_Collected data_.
========================================================================

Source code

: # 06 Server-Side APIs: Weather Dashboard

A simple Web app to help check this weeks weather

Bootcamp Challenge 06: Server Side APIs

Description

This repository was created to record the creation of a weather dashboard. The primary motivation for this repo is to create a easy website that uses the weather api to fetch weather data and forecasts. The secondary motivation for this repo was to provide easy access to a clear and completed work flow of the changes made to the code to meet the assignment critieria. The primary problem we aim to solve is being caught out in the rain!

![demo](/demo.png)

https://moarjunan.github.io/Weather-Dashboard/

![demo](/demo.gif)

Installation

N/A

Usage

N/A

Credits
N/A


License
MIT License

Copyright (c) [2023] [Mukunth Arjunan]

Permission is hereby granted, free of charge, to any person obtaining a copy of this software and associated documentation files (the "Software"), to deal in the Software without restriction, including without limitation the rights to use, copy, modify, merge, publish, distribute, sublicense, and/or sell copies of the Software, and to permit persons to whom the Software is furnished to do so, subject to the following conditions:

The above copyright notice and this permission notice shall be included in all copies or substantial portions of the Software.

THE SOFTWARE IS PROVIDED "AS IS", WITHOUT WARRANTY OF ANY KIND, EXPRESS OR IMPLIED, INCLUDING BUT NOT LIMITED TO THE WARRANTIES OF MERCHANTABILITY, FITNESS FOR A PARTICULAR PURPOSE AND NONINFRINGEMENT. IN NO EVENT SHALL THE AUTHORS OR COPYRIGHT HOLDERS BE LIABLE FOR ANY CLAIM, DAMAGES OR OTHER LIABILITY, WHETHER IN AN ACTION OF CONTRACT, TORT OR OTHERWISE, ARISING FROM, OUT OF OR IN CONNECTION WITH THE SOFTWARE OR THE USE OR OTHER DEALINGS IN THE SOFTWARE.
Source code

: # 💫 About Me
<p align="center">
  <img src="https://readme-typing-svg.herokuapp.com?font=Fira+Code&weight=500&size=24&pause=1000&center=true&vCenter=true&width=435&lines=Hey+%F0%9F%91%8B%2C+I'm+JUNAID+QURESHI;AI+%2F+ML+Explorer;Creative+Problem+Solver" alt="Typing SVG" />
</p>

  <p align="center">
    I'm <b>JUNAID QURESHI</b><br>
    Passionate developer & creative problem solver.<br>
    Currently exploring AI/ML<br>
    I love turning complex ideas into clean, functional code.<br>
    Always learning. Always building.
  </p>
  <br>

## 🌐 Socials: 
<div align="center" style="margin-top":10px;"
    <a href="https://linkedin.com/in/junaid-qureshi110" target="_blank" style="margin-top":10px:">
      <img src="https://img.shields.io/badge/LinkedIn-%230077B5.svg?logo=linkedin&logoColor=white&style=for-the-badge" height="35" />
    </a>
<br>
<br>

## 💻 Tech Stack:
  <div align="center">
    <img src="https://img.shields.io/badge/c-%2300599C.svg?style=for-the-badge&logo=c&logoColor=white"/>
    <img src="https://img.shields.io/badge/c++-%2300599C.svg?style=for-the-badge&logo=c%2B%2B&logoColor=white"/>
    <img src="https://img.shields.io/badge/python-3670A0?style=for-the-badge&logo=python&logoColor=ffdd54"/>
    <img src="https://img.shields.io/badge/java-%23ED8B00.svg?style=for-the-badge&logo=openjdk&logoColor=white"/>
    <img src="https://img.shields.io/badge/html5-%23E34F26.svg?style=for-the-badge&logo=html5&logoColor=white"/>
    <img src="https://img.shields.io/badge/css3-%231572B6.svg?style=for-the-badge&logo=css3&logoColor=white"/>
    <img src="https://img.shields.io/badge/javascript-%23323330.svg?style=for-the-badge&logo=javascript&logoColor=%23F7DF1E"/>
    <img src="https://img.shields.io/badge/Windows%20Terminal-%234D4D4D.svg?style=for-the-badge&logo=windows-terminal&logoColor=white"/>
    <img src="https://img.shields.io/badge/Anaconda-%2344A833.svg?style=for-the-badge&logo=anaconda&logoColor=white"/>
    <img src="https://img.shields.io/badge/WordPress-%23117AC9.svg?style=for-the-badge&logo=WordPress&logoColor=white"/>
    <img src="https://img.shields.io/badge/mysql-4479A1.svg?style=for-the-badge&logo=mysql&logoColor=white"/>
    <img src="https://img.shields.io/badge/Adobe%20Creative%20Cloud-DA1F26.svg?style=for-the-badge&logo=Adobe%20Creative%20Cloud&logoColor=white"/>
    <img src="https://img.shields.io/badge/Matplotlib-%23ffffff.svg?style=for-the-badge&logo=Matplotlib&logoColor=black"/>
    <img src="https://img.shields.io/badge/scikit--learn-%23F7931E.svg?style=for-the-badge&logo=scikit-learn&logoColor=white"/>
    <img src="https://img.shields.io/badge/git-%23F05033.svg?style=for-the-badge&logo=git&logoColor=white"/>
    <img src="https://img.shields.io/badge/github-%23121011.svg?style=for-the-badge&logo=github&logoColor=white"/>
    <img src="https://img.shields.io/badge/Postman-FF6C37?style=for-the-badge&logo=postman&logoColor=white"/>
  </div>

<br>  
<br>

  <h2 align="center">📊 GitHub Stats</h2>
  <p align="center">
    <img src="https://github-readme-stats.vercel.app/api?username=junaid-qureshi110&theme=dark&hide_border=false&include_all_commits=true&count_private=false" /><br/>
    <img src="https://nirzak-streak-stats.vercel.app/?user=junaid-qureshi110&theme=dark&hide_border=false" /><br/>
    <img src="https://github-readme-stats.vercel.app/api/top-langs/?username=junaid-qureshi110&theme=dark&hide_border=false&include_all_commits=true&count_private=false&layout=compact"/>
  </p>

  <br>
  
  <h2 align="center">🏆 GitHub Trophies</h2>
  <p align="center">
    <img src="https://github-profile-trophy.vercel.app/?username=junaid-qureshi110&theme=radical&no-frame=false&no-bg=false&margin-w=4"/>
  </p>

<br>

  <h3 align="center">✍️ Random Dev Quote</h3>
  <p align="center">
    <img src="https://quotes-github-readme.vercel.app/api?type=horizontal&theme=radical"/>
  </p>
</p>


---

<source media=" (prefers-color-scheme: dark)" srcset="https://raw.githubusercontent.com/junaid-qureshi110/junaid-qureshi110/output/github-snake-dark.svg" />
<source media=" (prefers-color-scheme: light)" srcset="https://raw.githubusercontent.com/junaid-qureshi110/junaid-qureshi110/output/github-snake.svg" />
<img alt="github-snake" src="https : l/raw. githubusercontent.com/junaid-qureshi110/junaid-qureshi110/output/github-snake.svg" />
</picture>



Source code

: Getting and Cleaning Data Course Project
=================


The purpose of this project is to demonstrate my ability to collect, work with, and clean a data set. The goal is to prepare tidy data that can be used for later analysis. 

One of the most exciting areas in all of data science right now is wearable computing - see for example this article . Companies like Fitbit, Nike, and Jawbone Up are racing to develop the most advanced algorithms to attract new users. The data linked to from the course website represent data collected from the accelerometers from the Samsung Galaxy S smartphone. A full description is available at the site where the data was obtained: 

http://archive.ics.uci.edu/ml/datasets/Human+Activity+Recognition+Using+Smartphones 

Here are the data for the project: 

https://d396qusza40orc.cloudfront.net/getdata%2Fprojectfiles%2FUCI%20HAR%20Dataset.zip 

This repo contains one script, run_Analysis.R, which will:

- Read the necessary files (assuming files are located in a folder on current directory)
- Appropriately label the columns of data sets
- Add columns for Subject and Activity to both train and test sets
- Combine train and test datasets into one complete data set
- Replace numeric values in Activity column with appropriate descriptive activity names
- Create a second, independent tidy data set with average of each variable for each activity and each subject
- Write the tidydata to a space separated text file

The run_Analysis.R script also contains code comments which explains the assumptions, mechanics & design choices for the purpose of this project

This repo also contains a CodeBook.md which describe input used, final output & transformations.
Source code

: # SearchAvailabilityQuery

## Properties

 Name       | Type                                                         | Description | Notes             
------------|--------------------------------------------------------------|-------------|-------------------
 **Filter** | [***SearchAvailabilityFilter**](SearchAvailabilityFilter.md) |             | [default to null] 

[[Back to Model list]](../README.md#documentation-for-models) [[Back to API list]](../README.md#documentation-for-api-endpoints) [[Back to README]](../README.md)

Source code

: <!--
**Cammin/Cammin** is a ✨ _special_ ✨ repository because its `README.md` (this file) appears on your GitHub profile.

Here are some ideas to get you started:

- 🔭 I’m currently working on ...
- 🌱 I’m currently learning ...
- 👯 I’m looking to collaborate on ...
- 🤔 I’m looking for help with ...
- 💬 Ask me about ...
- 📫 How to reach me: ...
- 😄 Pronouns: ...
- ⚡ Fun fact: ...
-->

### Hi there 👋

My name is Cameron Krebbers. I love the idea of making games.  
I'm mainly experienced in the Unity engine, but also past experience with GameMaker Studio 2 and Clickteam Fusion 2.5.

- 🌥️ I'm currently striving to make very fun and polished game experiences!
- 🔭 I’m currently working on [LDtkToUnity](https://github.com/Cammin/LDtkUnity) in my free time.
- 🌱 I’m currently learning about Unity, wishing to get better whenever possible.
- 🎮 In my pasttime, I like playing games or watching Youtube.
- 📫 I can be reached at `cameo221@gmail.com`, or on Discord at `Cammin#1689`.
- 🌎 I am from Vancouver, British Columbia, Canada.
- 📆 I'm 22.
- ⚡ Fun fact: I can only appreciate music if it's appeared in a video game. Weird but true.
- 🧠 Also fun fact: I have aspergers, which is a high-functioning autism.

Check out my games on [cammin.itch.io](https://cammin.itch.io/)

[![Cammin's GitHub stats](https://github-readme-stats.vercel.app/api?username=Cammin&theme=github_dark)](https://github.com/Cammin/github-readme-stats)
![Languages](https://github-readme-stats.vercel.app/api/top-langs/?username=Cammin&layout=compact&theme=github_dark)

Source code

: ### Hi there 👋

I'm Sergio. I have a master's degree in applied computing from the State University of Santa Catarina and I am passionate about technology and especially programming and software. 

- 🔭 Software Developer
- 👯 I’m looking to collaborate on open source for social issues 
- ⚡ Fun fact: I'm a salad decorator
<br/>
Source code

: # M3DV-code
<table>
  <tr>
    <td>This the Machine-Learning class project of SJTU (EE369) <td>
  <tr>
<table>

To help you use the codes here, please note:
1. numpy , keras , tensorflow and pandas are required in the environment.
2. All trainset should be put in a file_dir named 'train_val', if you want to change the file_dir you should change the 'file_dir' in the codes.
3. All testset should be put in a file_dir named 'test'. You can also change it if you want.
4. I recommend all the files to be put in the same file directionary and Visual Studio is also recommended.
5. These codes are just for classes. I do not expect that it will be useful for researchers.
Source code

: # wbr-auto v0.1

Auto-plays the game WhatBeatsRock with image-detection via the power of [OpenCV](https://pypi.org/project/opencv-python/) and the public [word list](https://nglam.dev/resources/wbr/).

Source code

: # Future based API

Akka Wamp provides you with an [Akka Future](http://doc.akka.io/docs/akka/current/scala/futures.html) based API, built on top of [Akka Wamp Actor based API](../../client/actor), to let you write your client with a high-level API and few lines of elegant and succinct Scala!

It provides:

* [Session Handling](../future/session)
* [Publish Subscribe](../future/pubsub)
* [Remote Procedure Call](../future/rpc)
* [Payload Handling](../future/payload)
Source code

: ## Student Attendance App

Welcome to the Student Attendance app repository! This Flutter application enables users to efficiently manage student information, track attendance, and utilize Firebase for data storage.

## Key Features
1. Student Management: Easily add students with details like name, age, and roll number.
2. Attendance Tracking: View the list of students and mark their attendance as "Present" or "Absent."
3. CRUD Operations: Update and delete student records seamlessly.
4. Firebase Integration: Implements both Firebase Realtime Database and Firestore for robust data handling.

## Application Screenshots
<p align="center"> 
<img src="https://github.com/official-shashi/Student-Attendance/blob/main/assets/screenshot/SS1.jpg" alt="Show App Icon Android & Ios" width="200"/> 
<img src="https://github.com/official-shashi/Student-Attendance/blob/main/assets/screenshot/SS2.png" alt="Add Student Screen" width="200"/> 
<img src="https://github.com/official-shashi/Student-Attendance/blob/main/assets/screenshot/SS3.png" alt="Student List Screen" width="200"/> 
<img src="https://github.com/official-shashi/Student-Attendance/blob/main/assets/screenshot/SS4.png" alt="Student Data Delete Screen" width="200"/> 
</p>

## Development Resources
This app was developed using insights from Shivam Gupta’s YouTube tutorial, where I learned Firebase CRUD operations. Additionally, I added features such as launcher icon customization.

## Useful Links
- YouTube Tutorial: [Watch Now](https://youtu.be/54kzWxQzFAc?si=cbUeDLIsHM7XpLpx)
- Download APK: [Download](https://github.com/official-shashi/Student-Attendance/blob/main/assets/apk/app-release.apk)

========================================================================

_ACTION ITEM_.
Please restate, exactly as written, the line that holds "This app was" and all remaining lines of the data above, and only those.

_EXERCISE OUTPUT_.
This app was developed using insights from Shivam Gupta’s YouTube tutorial, where I learned Firebase CRUD operations. Additionally, I added features such as launcher icon customization.

## Useful Links
- YouTube Tutorial: [Watch Now](https://youtu.be/54kzWxQzFAc?si=cbUeDLIsHM7XpLpx)
- Download APK: [Download](https://github.com/official-shashi/Student-Attendance/blob/main/assets/apk/app-release.apk)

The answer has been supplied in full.